Jutta Heix, Head of International Affairs at Oslo Cancer Cluster, welcomed the audience to the 12th International Cancer Cluster Showcase.

Promising Norwegian companies

NaDeNo, Hemispherian and One-Carbon Therapeutics represented the Nordic region during the event, which included four-minute pitches from each company. 

Attending the BIO International conference for the first time as a small Norwegian start-up we highly appreciated the opportunity to share our story to a larger audience! Being visible in this way accelerates new relationships and valuable networking, and it really kick-started the conference for us. Many thanks to OCC for giving us this opportunity,” commented Annbjørg Falck, CEO and co-founder of NaDeNo.  

Adam Robertson, CSO of Hemispherian, presented one of the Nordic companies.

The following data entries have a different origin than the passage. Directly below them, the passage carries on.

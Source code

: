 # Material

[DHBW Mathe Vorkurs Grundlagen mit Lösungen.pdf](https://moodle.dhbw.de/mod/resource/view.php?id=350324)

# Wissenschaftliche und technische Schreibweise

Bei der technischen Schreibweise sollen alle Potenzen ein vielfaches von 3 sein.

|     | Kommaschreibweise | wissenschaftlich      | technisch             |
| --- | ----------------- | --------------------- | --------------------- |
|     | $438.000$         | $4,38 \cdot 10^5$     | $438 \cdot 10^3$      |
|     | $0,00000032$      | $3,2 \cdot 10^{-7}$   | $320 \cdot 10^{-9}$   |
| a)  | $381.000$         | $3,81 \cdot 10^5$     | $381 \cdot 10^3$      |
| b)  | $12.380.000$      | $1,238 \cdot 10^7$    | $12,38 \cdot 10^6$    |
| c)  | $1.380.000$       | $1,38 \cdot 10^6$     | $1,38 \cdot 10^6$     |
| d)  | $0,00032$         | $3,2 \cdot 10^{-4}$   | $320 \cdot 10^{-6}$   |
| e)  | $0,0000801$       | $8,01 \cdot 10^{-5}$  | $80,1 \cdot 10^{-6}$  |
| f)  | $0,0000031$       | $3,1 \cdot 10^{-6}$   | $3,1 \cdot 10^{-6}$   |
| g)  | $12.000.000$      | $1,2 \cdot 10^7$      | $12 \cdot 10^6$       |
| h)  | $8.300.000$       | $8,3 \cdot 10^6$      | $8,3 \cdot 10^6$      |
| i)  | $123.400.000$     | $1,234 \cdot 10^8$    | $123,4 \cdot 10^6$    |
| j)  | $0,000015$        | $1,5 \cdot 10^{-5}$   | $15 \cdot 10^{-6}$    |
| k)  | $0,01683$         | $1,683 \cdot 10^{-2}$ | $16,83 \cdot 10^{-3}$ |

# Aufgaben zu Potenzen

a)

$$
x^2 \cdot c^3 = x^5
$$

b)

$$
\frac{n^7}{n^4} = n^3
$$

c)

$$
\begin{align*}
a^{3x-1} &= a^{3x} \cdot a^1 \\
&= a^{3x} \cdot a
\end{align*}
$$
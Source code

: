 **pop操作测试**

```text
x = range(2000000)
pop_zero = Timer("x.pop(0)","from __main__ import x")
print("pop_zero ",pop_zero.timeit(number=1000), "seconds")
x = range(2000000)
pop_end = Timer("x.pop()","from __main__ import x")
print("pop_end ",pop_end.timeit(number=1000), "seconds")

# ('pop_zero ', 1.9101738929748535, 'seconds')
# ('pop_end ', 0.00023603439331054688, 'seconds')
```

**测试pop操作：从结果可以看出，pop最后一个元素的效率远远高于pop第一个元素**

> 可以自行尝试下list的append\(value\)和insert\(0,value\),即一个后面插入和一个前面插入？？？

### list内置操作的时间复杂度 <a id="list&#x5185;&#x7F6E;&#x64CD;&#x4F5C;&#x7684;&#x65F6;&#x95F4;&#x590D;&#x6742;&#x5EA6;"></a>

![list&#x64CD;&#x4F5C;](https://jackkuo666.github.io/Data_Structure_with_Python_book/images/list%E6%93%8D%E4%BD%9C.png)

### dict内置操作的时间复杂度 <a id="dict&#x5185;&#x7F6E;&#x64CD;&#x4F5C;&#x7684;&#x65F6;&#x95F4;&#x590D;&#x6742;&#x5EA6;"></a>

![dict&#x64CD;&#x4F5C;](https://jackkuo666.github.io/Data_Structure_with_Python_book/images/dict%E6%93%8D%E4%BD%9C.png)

“The International Cancer Cluster Showcase presents a tremendous opportunity for Hemispherian to showcase our pharmaceutical development program on a global stage. This international exposure serves to highlight the exceptional nature of our technology and the expertise of our team. We are thrilled to have the privilege of presenting alongside other outstanding companies, which also provides us with a platform to showcase the rapidly growing Norwegian biotechnology sector. The event allows us to further establish Hemispherian’s reputation, attract attention to our innovative approach, and foster collaborations in the fight against cancer,” commented Adam Robertson, CSO of Hemispherian. 

Returning to Boston

This was the 12th edition of the International Cancer Cluster Showcase. Since 2012, the event has presented about 200 oncology start-ups and biotech companies as a satellite event to BIO International Convention and now returned to Boston where this format was started. The event connects emerging oncology companies from different innovation hubs with potential partners from the global oncology community gathering at BIO. 

The International Cancer Cluster Showcase 2023 was organized by Cambridge Innovation Partners, Montréal InVivo, The Wistar Institute, Oslo Cancer Cluster, OBN, Biopôle and Matwin. 

The event was kindly sponsored by Precision for Medicine, BIO and The Wistar Institute.